Along with an internal investigation by outside legal counsel, the college says it is putting in place third-party verification programs to ensure students understand admissions and financial aid information, expanding its own “mystery shopping” program, raising its admission requirements and improving its admissions presentation.

Currently, Westwood admissions representatives are paid a base salary and then in twice-yearly reviews can earn more or less based on several factors, said Bill Ojile, Westwood’s chief legal counsel. Those factors include how many students they enroll as well as whether those students stay in school and graduate, he said.

All those incentives will disappear Aug. 21, when the college changes to a static salary.

“It certainly takes away any perception by either the student, the representative or any external party that somehow there’s something going on in compensation that is leading to the wrong behavior,” Burnett said.

The college’s parent company, Alta Colleges Inc., agreed to pay $7 million in a Justice Department settlement last year involving allegations that its Texas schools submitted false claims for federal student aid.

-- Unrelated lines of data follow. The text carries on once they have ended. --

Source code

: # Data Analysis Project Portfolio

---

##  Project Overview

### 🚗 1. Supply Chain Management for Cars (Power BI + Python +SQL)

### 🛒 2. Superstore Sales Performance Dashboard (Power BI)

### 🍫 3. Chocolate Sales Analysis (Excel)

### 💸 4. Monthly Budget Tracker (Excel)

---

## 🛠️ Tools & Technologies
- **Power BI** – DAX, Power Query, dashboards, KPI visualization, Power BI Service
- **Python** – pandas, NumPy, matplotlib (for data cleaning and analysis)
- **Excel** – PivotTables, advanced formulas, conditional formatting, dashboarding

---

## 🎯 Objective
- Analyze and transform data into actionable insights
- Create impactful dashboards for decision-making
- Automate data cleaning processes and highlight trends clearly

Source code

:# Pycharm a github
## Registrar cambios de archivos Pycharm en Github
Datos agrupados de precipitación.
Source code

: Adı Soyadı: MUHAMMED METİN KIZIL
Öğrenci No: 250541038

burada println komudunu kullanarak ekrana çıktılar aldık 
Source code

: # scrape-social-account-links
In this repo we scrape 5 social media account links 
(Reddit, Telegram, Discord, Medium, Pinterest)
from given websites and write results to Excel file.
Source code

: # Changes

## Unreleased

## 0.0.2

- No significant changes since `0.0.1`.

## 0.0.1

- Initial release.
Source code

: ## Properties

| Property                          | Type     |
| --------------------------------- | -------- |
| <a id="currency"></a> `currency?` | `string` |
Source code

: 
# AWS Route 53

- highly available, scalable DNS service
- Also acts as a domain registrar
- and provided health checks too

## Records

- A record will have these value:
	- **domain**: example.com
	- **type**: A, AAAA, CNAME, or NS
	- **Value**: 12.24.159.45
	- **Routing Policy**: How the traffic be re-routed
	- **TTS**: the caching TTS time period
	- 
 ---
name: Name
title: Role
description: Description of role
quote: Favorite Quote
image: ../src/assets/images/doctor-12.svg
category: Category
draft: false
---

On Thursday, two former Westwood students filed lawsuits alleging misleading recruitment tactics — part of an ongoing legal and public relations fight between the college and a Florida law firm trying to bring a class-action lawsuit.

The 476,500-student University of Phoenix, which receives more federal financial aid than any other U.S. college, has promised an overhaul of how it pays recruiters, as well. Among other reforms, the school says it will “completely eliminate admissions targets as a component of compensation” in a new system that will be in place Nov. 1.

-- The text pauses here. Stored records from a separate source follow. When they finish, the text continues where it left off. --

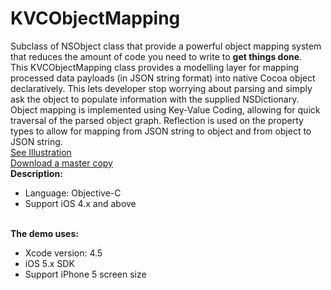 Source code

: KVCObjectMapping
================

Subclass of NSObject class that provide a powerful object mapping system <br/> that reduces the amount of code you need to write to <b>get things done</b>.
<br/>
This KVCObjectMapping class provides a modelling layer for mapping processed data
payloads (in JSON string format) into native Cocoa object declaratively. This lets developer stop worrying
about parsing and simply ask the object to populate information with the supplied NSDictionary.
<br/>
Object mapping is implemented using Key-Value Coding, allowing for quick traversal
of the parsed object graph. Reflection is used on the property types to allow for mapping
from JSON string to object and from object to JSON string.
<br/>
<a href="https://github.com/tuyennguyencanada/KVCObjectMapping/blob/master/Documentation/KVCObjectMapping%20Concept.png">See Illustration</a>
<br/>
<a href="https://github.com/tuyennguyencanada/KVCObjectMapping/archive/master.zip">Download a master copy</a>
<br/>
<b>Description:</b>
<ul>
<li>Language: Objective-C</li>
<li>Support iOS 4.x and above </li>
</ul>
<br/>
<b>The demo uses:</b>
<br/>
<ul>
<li>Xcode version: 4.5</li>
<li>iOS 5.x SDK</li>
<li>Support iPhone 5 screen size</li>
</ul>



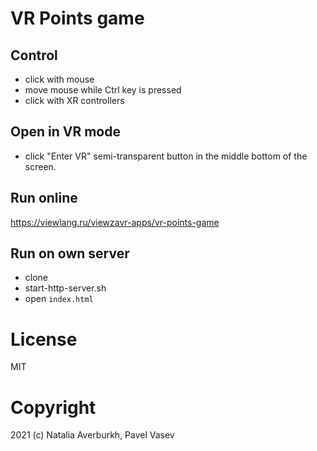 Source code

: # VR Points game

## Control
* click with mouse
* move mouse while Ctrl key is pressed
* click with XR controllers

## Open in VR mode
* click "Enter VR" semi-transparent button 
in the middle bottom of the screen.

## Run online

https://viewlang.ru/viewzavr-apps/vr-points-game

## Run on own server

* clone
* start-http-server.sh
* open `index.html`

# License

MIT

# Copyright

2021 (c) Natalia Averburkh, Pavel Vasev
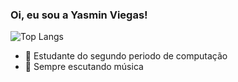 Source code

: ### Oi, eu sou a Yasmin Viegas!

![Top Langs](https://github-readme-stats.vercel.app/api/top-langs/?username=yasyaaaasa&layout=compact)

- 👾 Estudante do segundo periodo de computação
- 🔭 Sempre escutando música 

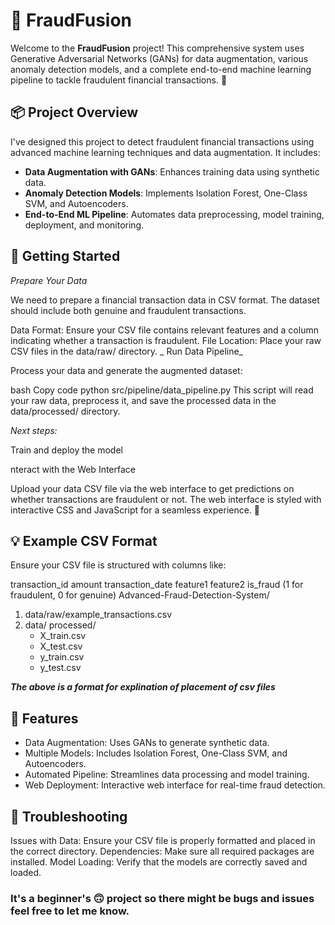 # 🚀 FraudFusion

Welcome to the **FraudFusion** project! This comprehensive system uses Generative Adversarial Networks (GANs) for data augmentation, various anomaly detection models, and a complete end-to-end machine learning pipeline to tackle fraudulent financial transactions. 🎯

## 📦 Project Overview

I've designed this project to detect fraudulent financial transactions using advanced machine learning techniques and data augmentation. It includes:

- **Data Augmentation with GANs**: Enhances training data using synthetic data.
- **Anomaly Detection Models**: Implements Isolation Forest, One-Class SVM, and Autoencoders.
- **End-to-End ML Pipeline**: Automates data preprocessing, model training, deployment, and monitoring.

## 🚀 Getting Started

_Prepare Your Data_

We need to prepare a financial transaction data in CSV format. The dataset should include both genuine and fraudulent transactions.

Data Format: Ensure your CSV file contains relevant features and a column indicating whether a transaction is fraudulent.
File Location: Place your raw CSV files in the data/raw/ directory.
_
Run Data Pipeline_

Process your data and generate the augmented dataset:

bash
Copy code
python src/pipeline/data_pipeline.py
This script will read your raw data, preprocess it, and save the processed data in the data/processed/ directory.

_Next steps:_

Train and deploy the model

nteract with the Web Interface

Upload your data CSV file via the web interface to get predictions on whether transactions are fraudulent or not. The web interface is styled with interactive CSS and JavaScript for a seamless experience. 🎨

## 💡 Example CSV Format
Ensure your CSV file is structured with columns like:

transaction_id
amount
transaction_date
feature1
feature2
is_fraud (1 for fraudulent, 0 for genuine)
Advanced-Fraud-Detection-System/

1. data/raw/example_transactions.csv
2. data/ processed/
      - X_train.csv
      - X_test.csv
      - y_train.csv
      - y_test.csv

_**The above is a format for explination of placement of csv files**_

## 🌟 Features
- Data Augmentation: Uses GANs to generate synthetic data.
- Multiple Models: Includes Isolation Forest, One-Class SVM, and Autoencoders.
- Automated Pipeline: Streamlines data processing and model training.
- Web Deployment: Interactive web interface for real-time fraud detection.

## 🤔 Troubleshooting
Issues with Data: Ensure your CSV file is properly formatted and placed in the correct directory.
Dependencies: Make sure all required packages are installed.
Model Loading: Verify that the models are correctly saved and loaded.

### It's a beginner's 🙃 project so there might be bugs and issues feel free to let me know.
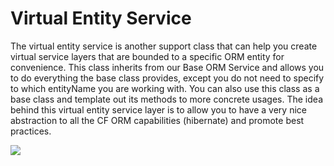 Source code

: # Virtual Entity Service

The virtual entity service is another support class that can help you create virtual service layers that are bounded to a specific ORM entity for convenience. This class inherits from our Base ORM Service and allows you to do everything the base class provides, except you do not need to specify to which entityName you are working with. You can also use this class as a base class and template out its methods to more concrete usages. The idea behind this virtual entity service layer is to allow you to have a very nice abstraction to all the CF ORM capabilities \(hibernate\) and promote best practices.

![](https://github.com/ColdBox/cbox-cborm/wiki/VirtualEntityService.jpg)

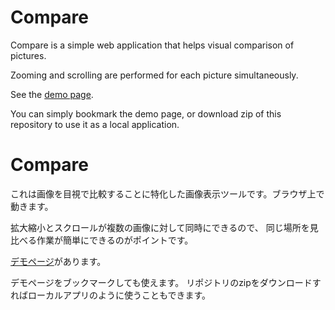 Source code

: ﻿# Compare

Compare is a simple web application that helps visual comparison of pictures.

Zooming and scrolling are performed for each picture simultaneously.

See the [demo page](https://tshino.github.io/compare/compare.html).

You can simply bookmark the demo page,
or download zip of this repository to use it as a local application.

# Compare

これは画像を目視で比較することに特化した画像表示ツールです。ブラウザ上で動きます。

拡大縮小とスクロールが複数の画像に対して同時にできるので、
同じ場所を見比べる作業が簡単にできるのがポイントです。

[デモページ](https://tshino.github.io/compare/compare.html)があります。

デモページをブックマークしても使えます。
リポジトリのzipをダウンロードすればローカルアプリのように使うこともできます。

In December, Apollo Group Inc. agreed to pay almost $80 million in a settlement with the federal government stemming from a 2003 lawsuit alleging violations in recruiter pay.

Both colleges making the policy changes are taking steps that, in all likelihood, will be required within a year.

Since 1992, admissions officers at for-profit colleges have been barred from receiving incentive pay based on securing enrollments. But since then, a dozen loopholes have been put in place allowing the practice, with limits. The Education Department has proposed regulations that would eliminate such “safe harbors” starting in July 2011.

Harris Miller, head of the Career College Association, a lobbying group, said the government’s proposal would also do away with incentives that benefit all — including those that reward recruiters based on students graduating.

Colleges that aren’t moving away from incentive pay will be soon, requiring them to focus more on retention sand other ways to keep up enrollment levels, said Kevin Kinser, an associate professor at the State University of New York at Albany who studies the sector.

“Whether it’s going to curb the abuses or not, it’s an important step to take,” Kinser said.